STRs were significantly correlated with behavioral measures of visual performance, IOP and RGC counts (Figure 7). pSTRs were significantly and positively correlated with visual acuity (p<0.01), while they were significantly and negatively correlated with the contrast sensitivity threshold (p<0.05), i.e. reduced visual performance was correlated with lower pSTRs. nSTRs were significantly and negatively correlated with IOP (p<0.01), i.e. higher levels of the IOP, indicative of potentially greater visual impairment resulting from glaucoma, were correlated with lower, more positive nSTR values. RGC numbers were significantly and positively correlated with nSTR (p<0.01), i.e. lower RGC counts, again indicative of a more severe glaucoma phenotype were associated with lower, more positive nSTR values. STR amplitudes were significantly and positively correlated with visual acuity (p<0.05).

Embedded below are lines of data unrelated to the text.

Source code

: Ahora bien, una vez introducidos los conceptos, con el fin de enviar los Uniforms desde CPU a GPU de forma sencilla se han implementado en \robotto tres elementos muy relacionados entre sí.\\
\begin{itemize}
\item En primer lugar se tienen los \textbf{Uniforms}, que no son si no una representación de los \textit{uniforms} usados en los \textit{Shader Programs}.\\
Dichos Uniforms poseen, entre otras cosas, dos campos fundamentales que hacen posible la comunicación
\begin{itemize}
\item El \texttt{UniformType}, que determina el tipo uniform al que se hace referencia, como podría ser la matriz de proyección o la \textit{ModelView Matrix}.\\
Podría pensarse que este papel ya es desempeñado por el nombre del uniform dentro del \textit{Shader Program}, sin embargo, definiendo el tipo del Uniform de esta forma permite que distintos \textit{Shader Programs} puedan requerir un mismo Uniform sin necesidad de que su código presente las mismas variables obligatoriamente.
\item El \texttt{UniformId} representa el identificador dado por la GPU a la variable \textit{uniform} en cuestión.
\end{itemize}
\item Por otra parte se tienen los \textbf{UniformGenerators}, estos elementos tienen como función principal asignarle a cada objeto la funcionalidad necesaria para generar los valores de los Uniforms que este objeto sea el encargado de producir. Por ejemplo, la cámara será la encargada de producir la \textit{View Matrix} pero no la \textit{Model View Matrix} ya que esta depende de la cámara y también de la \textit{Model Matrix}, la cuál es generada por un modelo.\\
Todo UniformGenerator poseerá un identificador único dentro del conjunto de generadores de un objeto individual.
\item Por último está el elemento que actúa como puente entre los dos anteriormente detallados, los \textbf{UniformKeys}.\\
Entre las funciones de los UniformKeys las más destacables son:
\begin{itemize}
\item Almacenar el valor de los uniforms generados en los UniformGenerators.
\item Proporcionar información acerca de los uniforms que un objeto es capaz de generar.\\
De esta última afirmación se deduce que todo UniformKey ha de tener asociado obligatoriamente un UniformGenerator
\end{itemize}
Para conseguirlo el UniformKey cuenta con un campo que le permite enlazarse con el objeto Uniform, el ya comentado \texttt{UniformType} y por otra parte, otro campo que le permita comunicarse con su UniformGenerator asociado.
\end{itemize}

OP amplitudes were significantly correlated with behavioral measures of visual performance, IOP and RGC counts (Figure 8). Amplitudes of OP1, OP3 and OP4 were significantly (p<0.05) and positively correlated with visual acuity, while only the OP4 amplitude was significantly (p<0.05) and negatively correlated with the contrast sensitivity threshold (p<0.05), i.e. reduced visual performance was correlated with lower the amplitudes of OPs. Similarly, increased OP latencies were significantly correlated with reduced visual performance and RGC numbers as well as elevated IOP (data not shown).

Discussion

Here, we investigated the relationship between parameters of retina function and visual performance that are commonly affected during glaucomatous retinopathy progression. Our goal was to determine surrogate markers of RGC function taken from fERG recordings, specifically the STRs and OPs, in order to quantify RGC loss and loss of function with non-invasive fERG during disease progression in a widely used mouse model of glaucoma. It is important to note that the anesthetic used during fERG for all mice in our study was isoflurane, and although isoflurane has been widely used for rodent ERG protocols and has been previously recommended as an alternative to ketamine anesthetic for the mouse ERG⁴². Isoflurane has also been shown to reduce ERG responses in rats when compared to other forms of anesthetic such as ketamine/xylazine⁴³, and also appears to increase an early OP wavelet.⁴⁴ Woodward et al. (2007) suggested for mouse ERG that “statistical comparisons be limited to studies using the same form of anesthesia”, refering to the use of isoflurane versus ketamine/xylazine.⁴² Accordingly, all mice in our study were subjected to the same anesthetic procedure, which allowed us to apply adequate statistical comparisons.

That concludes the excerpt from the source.